Through comprehensive operando and postmortem investigations, it is shown that the single-crystalline LiNiO₂ cathodes, even when cycled under stressful conditions that expedite O loss, can retain their bulk redox stability. The predominant cathode degradation mode is the growth of a densified surface layer, which severely impedes Li-ion diffusion and worsens its performance. This can be mitigated through surface passivation.

Abstract

Single-crystalline LiNiO₂ (SC-LNO), a high-energy-density Li-ion cathode material, suffers from poor long-term electrochemical performance when cycled above 4.2 V (vs Li⁺/Li). In this study, this degradation is evaluated using SC-LNO–graphite pouch cells electrochemically aged within a stressful voltage window (2.5–4.4 V) using a constant-current constant-voltage (CC-CV) protocol.
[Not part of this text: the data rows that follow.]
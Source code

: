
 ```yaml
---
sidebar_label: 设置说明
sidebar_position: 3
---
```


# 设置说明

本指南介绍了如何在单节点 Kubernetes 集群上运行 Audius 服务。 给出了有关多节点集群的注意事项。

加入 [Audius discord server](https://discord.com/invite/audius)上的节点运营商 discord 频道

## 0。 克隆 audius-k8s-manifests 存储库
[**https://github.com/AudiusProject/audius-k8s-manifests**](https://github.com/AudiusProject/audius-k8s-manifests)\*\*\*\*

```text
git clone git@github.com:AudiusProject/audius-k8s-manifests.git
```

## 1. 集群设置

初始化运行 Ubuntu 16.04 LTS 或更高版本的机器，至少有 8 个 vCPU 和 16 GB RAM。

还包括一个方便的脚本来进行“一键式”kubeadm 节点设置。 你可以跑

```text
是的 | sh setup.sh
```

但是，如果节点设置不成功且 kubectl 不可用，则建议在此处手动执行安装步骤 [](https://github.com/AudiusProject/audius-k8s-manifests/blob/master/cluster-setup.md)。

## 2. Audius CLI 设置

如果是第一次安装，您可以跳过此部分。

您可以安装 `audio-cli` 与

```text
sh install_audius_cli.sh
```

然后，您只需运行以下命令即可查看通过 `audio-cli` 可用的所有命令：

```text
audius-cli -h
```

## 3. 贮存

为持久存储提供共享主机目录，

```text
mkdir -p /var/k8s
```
Notable capacity fade is observed after one hundred cycles at C/3 rate, in addition to an increase in the overall electrochemical cell impedance. Operando X-ray diffraction data reveal that, despite no significant long-range bulk structural changes, (de-)lithiation of the aged SC-LNO becomes kinetically hindered after 100 cycles. Aging-induced changes in the short-range structure and charge compensation are evaluated through a multi-model quantitative analysis of the operando X-ray absorption spectroscopy data. While the electrochemical aging does not result in particle cracking, soft X-ray absorption spectroscopy data revealed the reconstruction of the cathode surface to a dense rock salt-like layer after long-term cycling, which acts as a kinetic trap for Li⁺ diffusion. Therefore, even under stressful conditions, it is the surface reconstruction that dominates the overall cathode degradation by reducing the Li⁺ mobility and leading to the capacity fade. Cathode surface engineering will therefore be key to improving the long-term electrochemical performance of SC-LNO cathodes.